2012-07-19

Theorems for Free: The Monad Edition

This is for the record, since the derivations took me a while and I'd rather not lose them.

A functor is the signature:

module type FUNCTOR = sig
  type 'a t
  val fmap : ('a -> 'b) -> ('a t -> 'b t)
end

satisfying the following laws:

Identity:    fmap id      ≡ id
Composition: fmap (f ∘ g) ≡ fmap f ∘ fmap g

An applicative structure or idiom is the signature:

module type APPLICATIVE = sig
  type 'a t
  val pure : 'a -> 'a t
  val ap : ('a -> 'b) t -> ('a t -> 'b t)
end

satisfying the following laws:

Identity:     ap (pure id)                  ≡ id
Composition:  ap (ap (ap (pure (∘)) u) v) w ≡ ap u (ap v w)
Homomorphism: ap (pure f) ∘ pure            ≡ pure ∘ f
Interchange:  ap u (pure x)                 ≡ ap (pure (λf.f x)) u

An applicative functor is the structure:

module type APPLICATIVE_FUNCTOR = sig
  type 'a t
  include FUNCTOR     with type 'a t := 'a t
  include APPLICATIVE with type 'a t := 'a t
end

that is simultaneously a functor and an applicative structure, satisfying the additional law:

Fmap: fmap ≡ ap ∘ pure

A monad is the structure:

module type MONAD = sig
  type 'a t
  val return : 'a -> 'a t
  val bind : ('a -> 'b t) -> ('a t -> 'b t)
end

satisfying the following laws:

Right unit:    bind return     ≡ id
Left unit:     bind f ∘ return ≡ f
Associativity: bind f ∘ bind g ≡ bind (bind f ∘ g)

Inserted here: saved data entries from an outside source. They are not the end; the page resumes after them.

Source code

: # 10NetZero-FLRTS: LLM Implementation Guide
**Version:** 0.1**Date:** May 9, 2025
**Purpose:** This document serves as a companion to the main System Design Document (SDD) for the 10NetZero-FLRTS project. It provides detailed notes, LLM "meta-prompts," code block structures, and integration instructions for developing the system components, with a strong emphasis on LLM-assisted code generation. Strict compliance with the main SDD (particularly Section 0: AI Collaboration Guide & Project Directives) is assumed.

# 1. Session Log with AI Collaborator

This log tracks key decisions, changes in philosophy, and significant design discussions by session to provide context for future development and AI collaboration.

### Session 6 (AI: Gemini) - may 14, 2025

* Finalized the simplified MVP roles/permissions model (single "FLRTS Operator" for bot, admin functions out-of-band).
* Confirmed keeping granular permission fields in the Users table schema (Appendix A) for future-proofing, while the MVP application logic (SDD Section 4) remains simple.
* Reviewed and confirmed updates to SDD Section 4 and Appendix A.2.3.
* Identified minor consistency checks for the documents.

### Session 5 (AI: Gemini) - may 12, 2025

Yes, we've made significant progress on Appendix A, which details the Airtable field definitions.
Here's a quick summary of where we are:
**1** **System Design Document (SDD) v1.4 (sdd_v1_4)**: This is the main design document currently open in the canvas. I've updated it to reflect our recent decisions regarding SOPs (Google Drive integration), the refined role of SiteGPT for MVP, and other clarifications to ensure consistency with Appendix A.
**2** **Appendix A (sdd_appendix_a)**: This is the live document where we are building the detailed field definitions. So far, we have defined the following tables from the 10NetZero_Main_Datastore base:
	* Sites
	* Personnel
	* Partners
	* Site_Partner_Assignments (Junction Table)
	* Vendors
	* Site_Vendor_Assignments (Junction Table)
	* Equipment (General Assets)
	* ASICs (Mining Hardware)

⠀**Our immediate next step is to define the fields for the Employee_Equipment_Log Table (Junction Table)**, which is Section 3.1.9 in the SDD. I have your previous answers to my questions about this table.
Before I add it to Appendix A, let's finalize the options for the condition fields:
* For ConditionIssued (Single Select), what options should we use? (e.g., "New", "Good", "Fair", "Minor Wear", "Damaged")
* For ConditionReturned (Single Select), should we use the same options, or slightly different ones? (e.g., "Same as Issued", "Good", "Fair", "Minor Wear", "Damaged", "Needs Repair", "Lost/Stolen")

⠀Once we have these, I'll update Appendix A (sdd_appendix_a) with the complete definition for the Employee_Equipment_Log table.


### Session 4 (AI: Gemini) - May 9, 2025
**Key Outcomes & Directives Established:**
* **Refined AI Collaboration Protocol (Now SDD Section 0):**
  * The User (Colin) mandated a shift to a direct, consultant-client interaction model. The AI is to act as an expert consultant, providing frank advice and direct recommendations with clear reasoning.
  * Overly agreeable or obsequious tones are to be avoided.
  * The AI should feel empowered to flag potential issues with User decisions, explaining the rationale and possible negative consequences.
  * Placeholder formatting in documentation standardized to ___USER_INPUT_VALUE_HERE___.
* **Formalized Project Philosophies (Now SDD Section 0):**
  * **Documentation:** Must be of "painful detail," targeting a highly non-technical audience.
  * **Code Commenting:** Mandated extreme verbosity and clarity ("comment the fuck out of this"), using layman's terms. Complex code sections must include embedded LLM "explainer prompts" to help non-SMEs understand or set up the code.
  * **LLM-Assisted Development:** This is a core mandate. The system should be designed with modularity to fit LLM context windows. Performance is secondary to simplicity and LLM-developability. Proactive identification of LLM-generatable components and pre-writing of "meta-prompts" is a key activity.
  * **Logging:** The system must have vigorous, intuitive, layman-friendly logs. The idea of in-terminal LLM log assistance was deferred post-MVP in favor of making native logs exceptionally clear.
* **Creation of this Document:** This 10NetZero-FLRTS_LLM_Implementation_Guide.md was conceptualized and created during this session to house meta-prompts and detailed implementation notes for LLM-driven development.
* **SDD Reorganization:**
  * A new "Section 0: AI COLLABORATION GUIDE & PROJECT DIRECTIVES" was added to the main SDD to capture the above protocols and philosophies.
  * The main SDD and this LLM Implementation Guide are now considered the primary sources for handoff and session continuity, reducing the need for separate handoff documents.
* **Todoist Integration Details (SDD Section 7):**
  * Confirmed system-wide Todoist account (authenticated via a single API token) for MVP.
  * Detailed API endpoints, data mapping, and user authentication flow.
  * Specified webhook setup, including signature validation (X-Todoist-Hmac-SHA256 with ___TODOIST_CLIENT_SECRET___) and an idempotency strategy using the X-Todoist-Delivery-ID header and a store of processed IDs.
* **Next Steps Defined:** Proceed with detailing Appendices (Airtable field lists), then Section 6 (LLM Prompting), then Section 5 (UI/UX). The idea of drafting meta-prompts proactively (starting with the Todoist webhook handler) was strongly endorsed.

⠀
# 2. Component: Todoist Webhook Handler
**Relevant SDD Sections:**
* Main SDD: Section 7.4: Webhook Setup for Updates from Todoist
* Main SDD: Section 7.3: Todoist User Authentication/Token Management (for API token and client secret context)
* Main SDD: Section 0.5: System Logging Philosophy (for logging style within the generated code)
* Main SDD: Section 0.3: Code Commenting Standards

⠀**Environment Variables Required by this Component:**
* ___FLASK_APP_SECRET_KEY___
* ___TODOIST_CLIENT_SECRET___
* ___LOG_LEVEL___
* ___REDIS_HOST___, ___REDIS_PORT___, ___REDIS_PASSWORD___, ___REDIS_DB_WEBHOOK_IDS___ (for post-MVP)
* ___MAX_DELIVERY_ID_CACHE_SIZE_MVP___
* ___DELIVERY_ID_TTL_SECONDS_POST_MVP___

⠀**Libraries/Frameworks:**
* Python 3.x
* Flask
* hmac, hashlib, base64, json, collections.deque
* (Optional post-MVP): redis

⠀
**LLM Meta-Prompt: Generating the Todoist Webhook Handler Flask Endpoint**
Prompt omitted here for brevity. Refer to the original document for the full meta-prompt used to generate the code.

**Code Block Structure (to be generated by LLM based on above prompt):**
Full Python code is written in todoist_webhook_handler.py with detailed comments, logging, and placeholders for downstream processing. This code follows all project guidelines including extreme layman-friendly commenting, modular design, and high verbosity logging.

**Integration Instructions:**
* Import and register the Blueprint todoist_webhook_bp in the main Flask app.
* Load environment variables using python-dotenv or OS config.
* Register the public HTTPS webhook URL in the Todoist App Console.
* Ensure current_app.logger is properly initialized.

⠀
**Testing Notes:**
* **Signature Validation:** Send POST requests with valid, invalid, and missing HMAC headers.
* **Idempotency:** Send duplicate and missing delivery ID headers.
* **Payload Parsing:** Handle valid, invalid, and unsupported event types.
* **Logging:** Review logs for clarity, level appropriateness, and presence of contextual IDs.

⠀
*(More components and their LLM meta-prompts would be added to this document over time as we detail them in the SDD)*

Every monad is an applicative functor:

module ApplicativeFunctor (M : MONAD)
: APPLICATIVE_FUNCTOR with type 'a t = 'a M.t
= struct
  type 'a t = 'a M.t
  open M
  let fmap f = bind (fun x -> return (f x))
  let pure   = return
  let ap u v = bind (fun f -> fmap f v) u
end

This can be proved by easy (but tedious) equational reasoning. That the proof is rigorous is Wadler's celebrated result.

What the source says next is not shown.